42 for I was hungry, and you gave Me nothing to eat; I was thirsty, and you gave Me nothing to drink;
43 I was a stranger, and you did not invite Me in; naked, and you did not clothe Me; sick, and in prison, and you did not visit Me.'
44 "Then they themselves also will answer, ‘Lord, when did we see You hungry, or thirsty, or a stranger, or naked, or sick, or in prison, and did not take care of You?’…
45 Then He will answer them, ‘Truly I say to you, to the extent that you did not do it to one of the least of these, you did not do it to Me.’
46 “These will go away into eternal punishment, but the righteous into eternal life.”


#4

I understand your desire for compassion and care for the stranger. However, that care has to be given within the context of the 1200 innocents lost at sea before the present policy was introduced. It has to be given in a coherent and logistically planned manner that gives full assistance to those the UN has determined as most in need in areas of oppression and war. It can not be subject to the whims of economic migrants who pay to demand our charity and over ride the legal integrity of our borders.
We are inviting in 14000 migrants from Syria into our country having planned, costed and paid for their continued welfare, not just a week in a church for publicity.


#5

ABC: Church leaders offering sanctuary to asylum seekers who face being sent to offshore detention could be risking 10 years’ jail, an academic working in migration law says. Legal risks are involved for harbouring “an unlawful non-citizen, a removee or a deportee.” The penalty is imprisonment of 10 years, fine of $180,000, or both.

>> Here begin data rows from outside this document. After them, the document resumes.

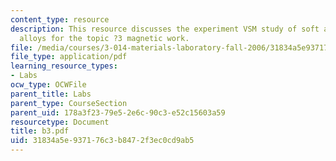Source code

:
 ```yaml
---
content_type: resource
description: This resource discusses the experiment VSM study of soft and hard magnetic
  alloys for the topic ?3 magnetic work.
file: /media/courses/3-014-materials-laboratory-fall-2006/31834a5e937176c3b8472f3ec0cd9ab5_b3.pdf
file_type: application/pdf
learning_resource_types:
- Labs
ocw_type: OCWFile
parent_title: Labs
parent_type: CourseSection
parent_uid: 178a3f23-79e5-2e6c-90c3-e52c15603a59
resourcetype: Document
title: b3.pdf
uid: 31834a5e-9371-76c3-b847-2f3ec0cd9ab5
---
```

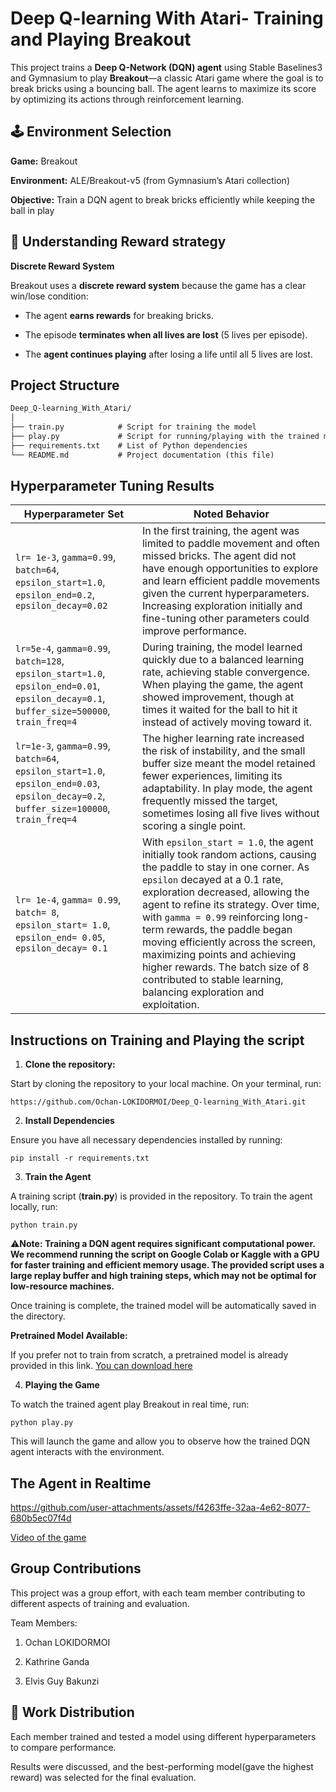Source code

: # **Deep Q-learning With Atari- Training and Playing Breakout**

This project trains a **Deep Q-Network (DQN) agent** using Stable Baselines3 and Gymnasium to play **Breakout**—a classic Atari game where the goal is to break bricks using a bouncing ball. The agent learns to maximize its score by optimizing its actions through reinforcement learning.

## 🕹️ Environment Selection

**Game:** Breakout

**Environment:** ALE/Breakout-v5 (from Gymnasium’s Atari collection)

**Objective:** Train a DQN agent to break bricks efficiently while keeping the ball in play

## 🧠 Understanding Reward strategy

**Discrete Reward System**

Breakout uses a **discrete reward system** because the game has a clear win/lose condition:

- The agent **earns rewards** for breaking bricks.
  
- The episode **terminates when all lives are lost** (5 lives per episode).
  
- The **agent continues playing** after losing a life until all 5 lives are lost.

## Project Structure

```md
Deep_Q-learning_With_Atari/
│
├── train.py            # Script for training the model
├── play.py             # Script for running/playing with the trained model
├── requirements.txt    # List of Python dependencies
└── README.md           # Project documentation (this file)
```

## Hyperparameter Tuning Results

| **Hyperparameter Set** | **Noted Behavior** |
|------------------------|--------------------|
| `lr= 1e-3`, `gamma=0.99`, `batch=64`, `epsilon_start=1.0`, `epsilon_end=0.2`, `epsilon_decay=0.02` | In the first training, the agent was limited to paddle movement and often missed bricks. The agent did not have enough opportunities to explore and learn efficient paddle movements given the current hyperparameters. Increasing exploration initially and fine-tuning other parameters could improve performance. |
| `lr=5e-4`, `gamma=0.99`, `batch=128`, `epsilon_start=1.0`, `epsilon_end=0.01`, `epsilon_decay=0.1`, `buffer_size=500000`, `train_freq=4` | During training, the model learned quickly due to a balanced learning rate, achieving stable convergence. When playing the game, the agent showed improvement, though at times it waited for the ball to hit it instead of actively moving toward it. |
| `lr=1e-3`, `gamma=0.99`, `batch=64`, `epsilon_start=1.0`, `epsilon_end=0.03`, `epsilon_decay=0.2`, `buffer_size=100000`, `train_freq=4` | The higher learning rate increased the risk of instability, and the small buffer size meant the model retained fewer experiences, limiting its adaptability. In play mode, the agent frequently missed the target, sometimes losing all five lives without scoring a single point. |
| `lr= 1e-4`, `gamma= 0.99`, `batch= 8`, `epsilon_start= 1.0`, `epsilon_end= 0.05`, `epsilon_decay= 0.1` | With `epsilon_start = 1.0`, the agent initially took random actions, causing the paddle to stay in one corner. As `epsilon` decayed at a 0.1 rate, exploration decreased, allowing the agent to refine its strategy. Over time, with `gamma = 0.99` reinforcing long-term rewards, the paddle began moving efficiently across the screen, maximizing points and achieving higher rewards. The batch size of 8 contributed to stable learning, balancing exploration and exploitation. |



## Instructions on Training and Playing the script

1. **Clone the repository:**

Start by cloning the repository to your local machine.
On your terminal, run:

```
https://github.com/Ochan-LOKIDORMOI/Deep_Q-learning_With_Atari.git
```

2.  **Install Dependencies**

Ensure you have all necessary dependencies installed by running:

`pip install -r requirements.txt`

3. **Train the Agent**

A training script (**train.py**) is provided in the repository. To train the agent locally, run:

`python train.py`

⚠️**Note: Training a DQN agent requires significant computational power.
We recommend running the script on Google Colab or Kaggle with a GPU for faster training and efficient memory usage.
The provided script uses a large replay buffer and high training steps, which may not be optimal for low-resource machines.**

Once training is complete, the trained model will be automatically saved in the directory.

**Pretrained Model Available:**

If you prefer not to train from scratch, a pretrained model is already provided in this link.
[You can download here](https://drive.google.com/file/d/1JjRZnc-9aBdIz4ykkzaJkryRJ9EWGg6R/view?usp=sharing)

4. **Playing the Game**

To watch the trained agent play Breakout in real time, run:

`python play.py`

This will launch the game and allow you to observe how the trained DQN agent interacts with the environment.

## The Agent in Realtime

https://github.com/user-attachments/assets/f4263ffe-32aa-4e62-8077-680b5ec07f4d

[Video of the game](https://github.com/user-attachments/assets/e328e23b-9b54-4032-9060-e8c875d098cf)

## Group Contributions

This project was a group effort, with each team member contributing to different aspects of training and evaluation.

Team Members:

1. Ochan LOKIDORMOI

2. Kathrine Ganda

3. Elvis Guy Bakunzi


## 📌 Work Distribution

Each member trained and tested a model using different hyperparameters to compare performance.

Results were discussed, and the best-performing model(gave the highest reward) was selected for the final evaluation.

Anglican Dean of Brisbane, the Reverend Dr Peter Catt, said he was opening up St John’s Cathedral in Brisbane to some of the 267 asylum seekers who are in fear of being returned to Nauru or Manus Island.

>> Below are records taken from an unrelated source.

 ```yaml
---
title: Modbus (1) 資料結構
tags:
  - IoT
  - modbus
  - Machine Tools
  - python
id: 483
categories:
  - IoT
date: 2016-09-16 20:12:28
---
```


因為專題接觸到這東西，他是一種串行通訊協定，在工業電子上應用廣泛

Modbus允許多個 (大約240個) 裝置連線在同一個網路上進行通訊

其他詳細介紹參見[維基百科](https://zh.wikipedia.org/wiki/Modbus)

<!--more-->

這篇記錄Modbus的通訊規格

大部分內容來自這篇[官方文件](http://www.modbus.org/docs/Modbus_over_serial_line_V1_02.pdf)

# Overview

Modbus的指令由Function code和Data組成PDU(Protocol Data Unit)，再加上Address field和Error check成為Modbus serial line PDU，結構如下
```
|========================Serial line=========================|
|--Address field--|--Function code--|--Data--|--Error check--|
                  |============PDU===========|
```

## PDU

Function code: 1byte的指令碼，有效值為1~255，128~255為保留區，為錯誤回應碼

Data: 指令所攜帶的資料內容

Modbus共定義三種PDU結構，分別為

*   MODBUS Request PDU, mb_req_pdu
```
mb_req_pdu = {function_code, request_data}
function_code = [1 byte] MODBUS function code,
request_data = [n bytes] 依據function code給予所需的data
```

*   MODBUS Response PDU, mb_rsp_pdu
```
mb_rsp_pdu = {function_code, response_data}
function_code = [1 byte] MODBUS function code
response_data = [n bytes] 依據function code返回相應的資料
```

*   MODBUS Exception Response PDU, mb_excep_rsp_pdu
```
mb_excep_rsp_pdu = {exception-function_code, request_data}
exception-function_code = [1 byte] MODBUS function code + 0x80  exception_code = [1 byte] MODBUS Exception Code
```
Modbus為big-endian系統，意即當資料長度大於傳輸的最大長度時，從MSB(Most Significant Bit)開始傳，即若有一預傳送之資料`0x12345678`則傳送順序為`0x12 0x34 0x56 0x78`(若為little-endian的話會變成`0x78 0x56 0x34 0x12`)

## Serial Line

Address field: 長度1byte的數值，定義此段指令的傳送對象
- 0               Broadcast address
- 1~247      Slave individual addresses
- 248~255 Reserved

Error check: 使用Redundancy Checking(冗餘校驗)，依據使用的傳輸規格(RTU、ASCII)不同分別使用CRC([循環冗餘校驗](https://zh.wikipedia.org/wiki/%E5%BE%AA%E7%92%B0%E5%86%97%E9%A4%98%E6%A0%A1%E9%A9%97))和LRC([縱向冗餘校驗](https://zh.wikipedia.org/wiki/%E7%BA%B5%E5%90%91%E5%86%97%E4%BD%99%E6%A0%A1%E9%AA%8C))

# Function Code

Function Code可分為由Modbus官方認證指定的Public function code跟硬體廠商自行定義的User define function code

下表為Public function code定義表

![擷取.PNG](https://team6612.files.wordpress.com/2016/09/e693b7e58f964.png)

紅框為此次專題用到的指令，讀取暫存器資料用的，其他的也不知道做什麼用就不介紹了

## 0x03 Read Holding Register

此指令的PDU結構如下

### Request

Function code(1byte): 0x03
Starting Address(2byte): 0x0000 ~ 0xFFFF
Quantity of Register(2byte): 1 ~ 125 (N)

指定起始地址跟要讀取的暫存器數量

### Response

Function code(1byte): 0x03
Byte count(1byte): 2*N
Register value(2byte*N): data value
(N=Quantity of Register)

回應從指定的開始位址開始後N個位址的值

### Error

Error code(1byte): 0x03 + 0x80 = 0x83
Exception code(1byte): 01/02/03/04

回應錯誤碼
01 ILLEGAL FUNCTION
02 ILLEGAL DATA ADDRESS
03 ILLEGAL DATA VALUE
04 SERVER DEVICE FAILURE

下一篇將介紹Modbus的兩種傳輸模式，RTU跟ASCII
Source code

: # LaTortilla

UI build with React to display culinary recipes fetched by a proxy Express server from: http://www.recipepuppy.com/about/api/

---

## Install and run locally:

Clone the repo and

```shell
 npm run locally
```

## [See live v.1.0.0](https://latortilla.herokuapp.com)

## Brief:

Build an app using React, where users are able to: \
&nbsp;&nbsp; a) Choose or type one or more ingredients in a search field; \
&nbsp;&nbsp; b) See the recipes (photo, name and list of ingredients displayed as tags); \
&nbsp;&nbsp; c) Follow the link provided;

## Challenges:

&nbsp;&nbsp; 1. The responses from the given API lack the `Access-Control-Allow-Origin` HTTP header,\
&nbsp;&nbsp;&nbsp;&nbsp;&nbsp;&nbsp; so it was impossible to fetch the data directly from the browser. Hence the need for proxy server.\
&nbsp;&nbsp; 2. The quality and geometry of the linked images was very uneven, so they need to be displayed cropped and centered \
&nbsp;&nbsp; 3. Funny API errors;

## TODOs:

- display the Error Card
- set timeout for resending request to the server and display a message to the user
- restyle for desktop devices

The Australian Churches Refugee Taskforce said offers of help were coming from across Australia. There were also questions about how much legal protection asylum seekers would have by sheltering in a church.

Marianne Dickie, a senior academic at ANU working in the migration law program, said that there was a section within the Migration Act that made it an offence to harbour a person deemed an unlawful non-citizen, a removee or a deportee.

“So [the penalty for] that offence is imprisonment of 10 years or fine of $180,000 or both,” she said.

“But for us the problem arises with the term unlawful non-citizen, removee or deportee in determining what status the people the church will look after, hold at that present time.”

Misha Coleman, from the Australian Churches Refugee Taskforce, said the logistics of getting asylum seekers to the churches was difficult.

“To effectively provide sanctuary or to provide protection from harm you need to do that very quietly,” Ms Coleman said.

“So it was a big decision for us to announce this publicly, but we wanted people to know that we are there for them.”

abc.net.au/news/2016-02-04/legality-of-church-sanctuary/7140110


#6

As long as you are confident that God will accept that explanation on judgement day, sure, you can explain it all to him. :shrug: God bless.


#7

amnesty.org.au/action/action/41212/?utm_source=FBPAGE&utm_medium=social&utm_content=20160208083000&utm_campaign=REF719_20160208

In a few days, Prime Minister Turnbull is threatening to forcibly send 267 people seeking asylum, including small babies back to detention centres where they’re at serious risk of sexual and physical assault.

Among the 267 are 80 children that were brought to Australia to receive urgent medical attention. New evidence has emerged that Paediatricians assessing many of these children said that they “are among the most traumatised we have ever seen in our 50 years of combined professional experience”.

These kids are terrified at the mention of returning to the harsh conditions in Nauru. This is no way to treat vulnerable people seeking safety.

Several women have already reported sexual assault in detention, and now our leaders wants to send them back to their abusers.